----- SUPPLIED ENTRIES
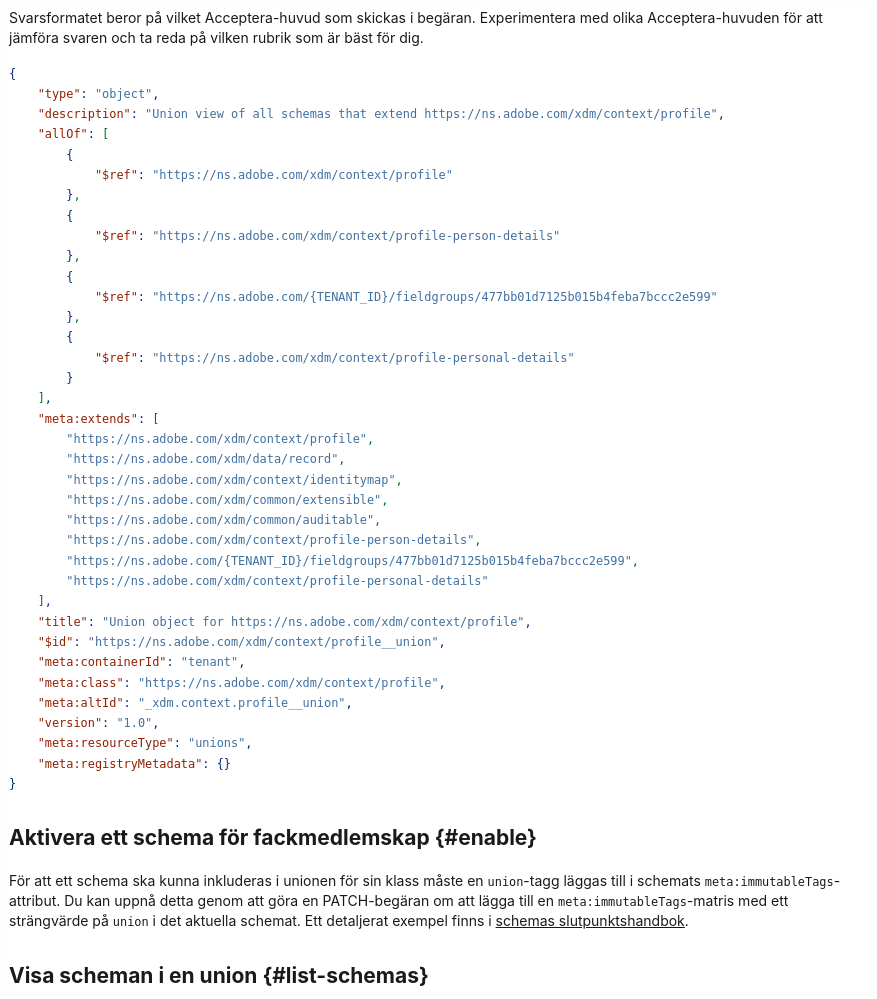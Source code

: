 Svarsformatet beror på vilket Acceptera-huvud som skickas i begäran. Experimentera med olika Acceptera-huvuden för att jämföra svaren och ta reda på vilken rubrik som är bäst för dig.

```JSON
{
    "type": "object",
    "description": "Union view of all schemas that extend https://ns.adobe.com/xdm/context/profile",
    "allOf": [
        {
            "$ref": "https://ns.adobe.com/xdm/context/profile"
        },
        {
            "$ref": "https://ns.adobe.com/xdm/context/profile-person-details"
        },
        {
            "$ref": "https://ns.adobe.com/{TENANT_ID}/fieldgroups/477bb01d7125b015b4feba7bccc2e599"
        },
        {
            "$ref": "https://ns.adobe.com/xdm/context/profile-personal-details"
        }
    ],
    "meta:extends": [
        "https://ns.adobe.com/xdm/context/profile",
        "https://ns.adobe.com/xdm/data/record",
        "https://ns.adobe.com/xdm/context/identitymap",
        "https://ns.adobe.com/xdm/common/extensible",
        "https://ns.adobe.com/xdm/common/auditable",
        "https://ns.adobe.com/xdm/context/profile-person-details",
        "https://ns.adobe.com/{TENANT_ID}/fieldgroups/477bb01d7125b015b4feba7bccc2e599",
        "https://ns.adobe.com/xdm/context/profile-personal-details"
    ],
    "title": "Union object for https://ns.adobe.com/xdm/context/profile",
    "$id": "https://ns.adobe.com/xdm/context/profile__union",
    "meta:containerId": "tenant",
    "meta:class": "https://ns.adobe.com/xdm/context/profile",
    "meta:altId": "_xdm.context.profile__union",
    "version": "1.0",
    "meta:resourceType": "unions",
    "meta:registryMetadata": {}
}
```

## Aktivera ett schema för fackmedlemskap {#enable}

För att ett schema ska kunna inkluderas i unionen för sin klass måste en `union`-tagg läggas till i schemats `meta:immutableTags`-attribut. Du kan uppnå detta genom att göra en PATCH-begäran om att lägga till en `meta:immutableTags`-matris med ett strängvärde på `union` i det aktuella schemat. Ett detaljerat exempel finns i [schemas slutpunktshandbok](./schemas.md#union).

## Visa scheman i en union {#list-schemas}
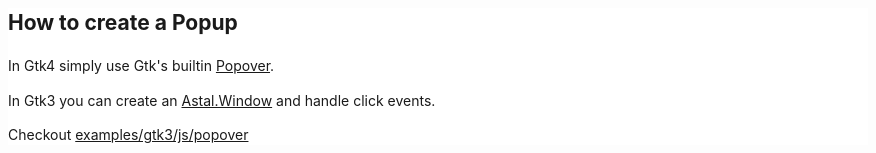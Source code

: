 ## How to create a Popup

In Gtk4 simply use Gtk's builtin [Popover](https://docs.gtk.org/gtk4/class.Popover.html).

In Gtk3 you can create an [Astal.Window](https://aylur.github.io/libastal/astal3/class.Window.html) and handle click events.

Checkout [examples/gtk3/js/popover](https://github.com/Aylur/astal/tree/main/examples/gtk3/js/popover)
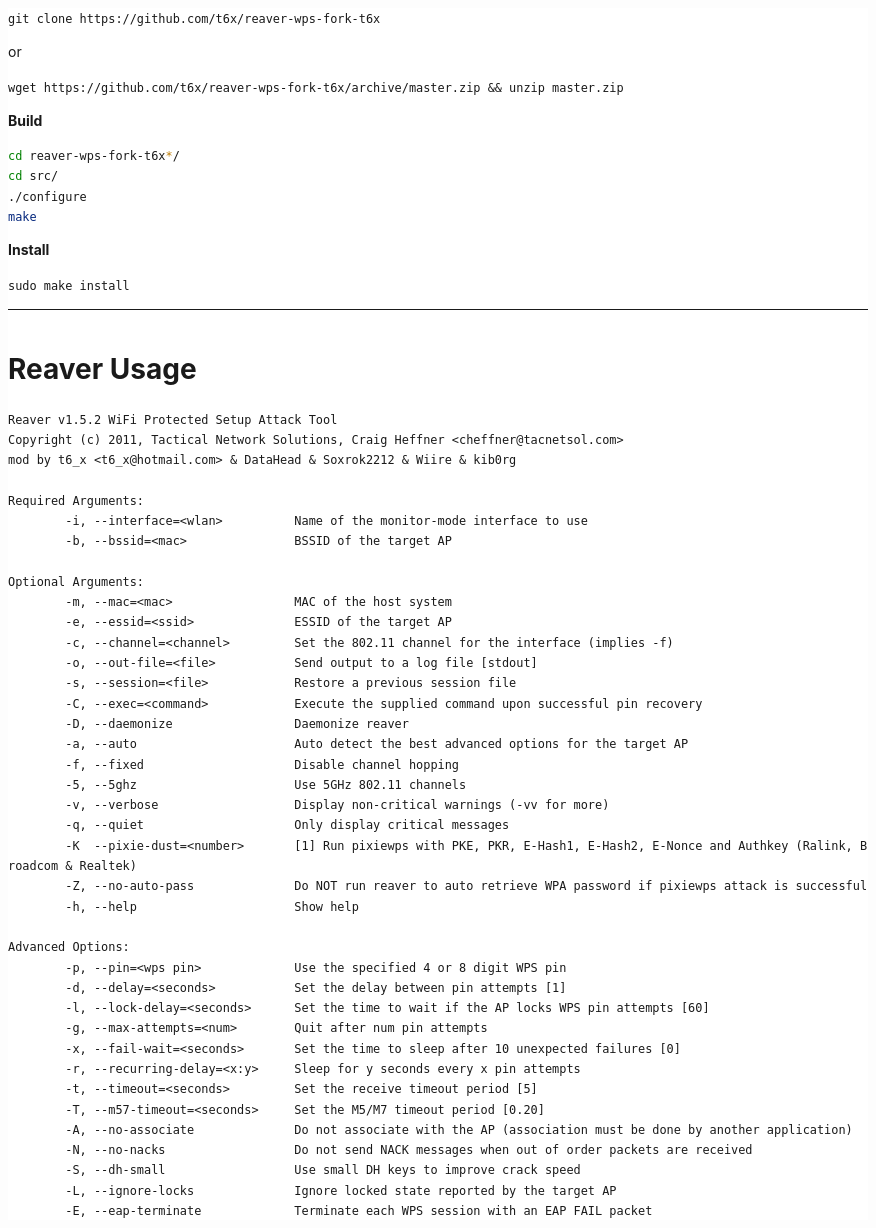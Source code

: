 `git clone https://github.com/t6x/reaver-wps-fork-t6x`

or

`wget https://github.com/t6x/reaver-wps-fork-t6x/archive/master.zip && unzip master.zip`

**Build**

```bash
cd reaver-wps-fork-t6x*/
cd src/
./configure
make
```

**Install**

`sudo make install`

- - -

# Reaver Usage

```
Reaver v1.5.2 WiFi Protected Setup Attack Tool
Copyright (c) 2011, Tactical Network Solutions, Craig Heffner <cheffner@tacnetsol.com>
mod by t6_x <t6_x@hotmail.com> & DataHead & Soxrok2212 & Wiire & kib0rg

Required Arguments:
		-i, --interface=<wlan>          Name of the monitor-mode interface to use
		-b, --bssid=<mac>               BSSID of the target AP

Optional Arguments:
		-m, --mac=<mac>                 MAC of the host system
		-e, --essid=<ssid>              ESSID of the target AP
		-c, --channel=<channel>         Set the 802.11 channel for the interface (implies -f)
		-o, --out-file=<file>           Send output to a log file [stdout]
		-s, --session=<file>            Restore a previous session file
		-C, --exec=<command>            Execute the supplied command upon successful pin recovery
		-D, --daemonize                 Daemonize reaver
		-a, --auto                      Auto detect the best advanced options for the target AP
		-f, --fixed                     Disable channel hopping
		-5, --5ghz                      Use 5GHz 802.11 channels
		-v, --verbose                   Display non-critical warnings (-vv for more)
		-q, --quiet                     Only display critical messages
		-K  --pixie-dust=<number>       [1] Run pixiewps with PKE, PKR, E-Hash1, E-Hash2, E-Nonce and Authkey (Ralink, Broadcom & Realtek)
		-Z, --no-auto-pass              Do NOT run reaver to auto retrieve WPA password if pixiewps attack is successful
		-h, --help                      Show help

Advanced Options:
		-p, --pin=<wps pin>             Use the specified 4 or 8 digit WPS pin
		-d, --delay=<seconds>           Set the delay between pin attempts [1]
		-l, --lock-delay=<seconds>      Set the time to wait if the AP locks WPS pin attempts [60]
		-g, --max-attempts=<num>        Quit after num pin attempts
		-x, --fail-wait=<seconds>       Set the time to sleep after 10 unexpected failures [0]
		-r, --recurring-delay=<x:y>     Sleep for y seconds every x pin attempts
		-t, --timeout=<seconds>         Set the receive timeout period [5]
		-T, --m57-timeout=<seconds>     Set the M5/M7 timeout period [0.20]
		-A, --no-associate              Do not associate with the AP (association must be done by another application)
		-N, --no-nacks                  Do not send NACK messages when out of order packets are received
		-S, --dh-small                  Use small DH keys to improve crack speed
		-L, --ignore-locks              Ignore locked state reported by the target AP
		-E, --eap-terminate             Terminate each WPS session with an EAP FAIL packet
```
----------
TASK ITEM — The answer is the listing above restated word for word, pictures removed.

EXPECTED ANSWER —
Source code

: Svarsformatet beror på vilket Acceptera-huvud som skickas i begäran. Experimentera med olika Acceptera-huvuden för att jämföra svaren och ta reda på vilken rubrik som är bäst för dig.

```JSON
{
    "type": "object",
    "description": "Union view of all schemas that extend https://ns.adobe.com/xdm/context/profile",
    "allOf": [
        {
            "$ref": "https://ns.adobe.com/xdm/context/profile"
        },
        {
            "$ref": "https://ns.adobe.com/xdm/context/profile-person-details"
        },
        {
            "$ref": "https://ns.adobe.com/{TENANT_ID}/fieldgroups/477bb01d7125b015b4feba7bccc2e599"
        },
        {
            "$ref": "https://ns.adobe.com/xdm/context/profile-personal-details"
        }
    ],
    "meta:extends": [
        "https://ns.adobe.com/xdm/context/profile",
        "https://ns.adobe.com/xdm/data/record",
        "https://ns.adobe.com/xdm/context/identitymap",
        "https://ns.adobe.com/xdm/common/extensible",
        "https://ns.adobe.com/xdm/common/auditable",
        "https://ns.adobe.com/xdm/context/profile-person-details",
        "https://ns.adobe.com/{TENANT_ID}/fieldgroups/477bb01d7125b015b4feba7bccc2e599",
        "https://ns.adobe.com/xdm/context/profile-personal-details"
    ],
    "title": "Union object for https://ns.adobe.com/xdm/context/profile",
    "$id": "https://ns.adobe.com/xdm/context/profile__union",
    "meta:containerId": "tenant",
    "meta:class": "https://ns.adobe.com/xdm/context/profile",
    "meta:altId": "_xdm.context.profile__union",
    "version": "1.0",
    "meta:resourceType": "unions",
    "meta:registryMetadata": {}
}
```

## Aktivera ett schema för fackmedlemskap {#enable}

För att ett schema ska kunna inkluderas i unionen för sin klass måste en `union`-tagg läggas till i schemats `meta:immutableTags`-attribut. Du kan uppnå detta genom att göra en PATCH-begäran om att lägga till en `meta:immutableTags`-matris med ett strängvärde på `union` i det aktuella schemat. Ett detaljerat exempel finns i [schemas slutpunktshandbok](./schemas.md#union).

## Visa scheman i en union {#list-schemas}
Source code

: ## How to create a Popup

In Gtk4 simply use Gtk's builtin [Popover](https://docs.gtk.org/gtk4/class.Popover.html).

In Gtk3 you can create an [Astal.Window](https://aylur.github.io/libastal/astal3/class.Window.html) and handle click events.

Checkout [examples/gtk3/js/popover](https://github.com/Aylur/astal/tree/main/examples/gtk3/js/popover)
Source code

: `git clone https://github.com/t6x/reaver-wps-fork-t6x`

or

`wget https://github.com/t6x/reaver-wps-fork-t6x/archive/master.zip && unzip master.zip`

**Build**

```bash
cd reaver-wps-fork-t6x*/
cd src/
./configure
make
```

**Install**

`sudo make install`

- - -

# Reaver Usage

```
Reaver v1.5.2 WiFi Protected Setup Attack Tool
Copyright (c) 2011, Tactical Network Solutions, Craig Heffner <cheffner@tacnetsol.com>
mod by t6_x <t6_x@hotmail.com> & DataHead & Soxrok2212 & Wiire & kib0rg

Required Arguments:
		-i, --interface=<wlan>          Name of the monitor-mode interface to use
		-b, --bssid=<mac>               BSSID of the target AP

Optional Arguments:
		-m, --mac=<mac>                 MAC of the host system
		-e, --essid=<ssid>              ESSID of the target AP
		-c, --channel=<channel>         Set the 802.11 channel for the interface (implies -f)
		-o, --out-file=<file>           Send output to a log file [stdout]
		-s, --session=<file>            Restore a previous session file
		-C, --exec=<command>            Execute the supplied command upon successful pin recovery
		-D, --daemonize                 Daemonize reaver
		-a, --auto                      Auto detect the best advanced options for the target AP
		-f, --fixed                     Disable channel hopping
		-5, --5ghz                      Use 5GHz 802.11 channels
		-v, --verbose                   Display non-critical warnings (-vv for more)
		-q, --quiet                     Only display critical messages
		-K  --pixie-dust=<number>       [1] Run pixiewps with PKE, PKR, E-Hash1, E-Hash2, E-Nonce and Authkey (Ralink, Broadcom & Realtek)
		-Z, --no-auto-pass              Do NOT run reaver to auto retrieve WPA password if pixiewps attack is successful
		-h, --help                      Show help

Advanced Options:
		-p, --pin=<wps pin>             Use the specified 4 or 8 digit WPS pin
		-d, --delay=<seconds>           Set the delay between pin attempts [1]
		-l, --lock-delay=<seconds>      Set the time to wait if the AP locks WPS pin attempts [60]
		-g, --max-attempts=<num>        Quit after num pin attempts
		-x, --fail-wait=<seconds>       Set the time to sleep after 10 unexpected failures [0]
		-r, --recurring-delay=<x:y>     Sleep for y seconds every x pin attempts
		-t, --timeout=<seconds>         Set the receive timeout period [5]
		-T, --m57-timeout=<seconds>     Set the M5/M7 timeout period [0.20]
		-A, --no-associate              Do not associate with the AP (association must be done by another application)
		-N, --no-nacks                  Do not send NACK messages when out of order packets are received
		-S, --dh-small                  Use small DH keys to improve crack speed
		-L, --ignore-locks              Ignore locked state reported by the target AP
		-E, --eap-terminate             Terminate each WPS session with an EAP FAIL packet
```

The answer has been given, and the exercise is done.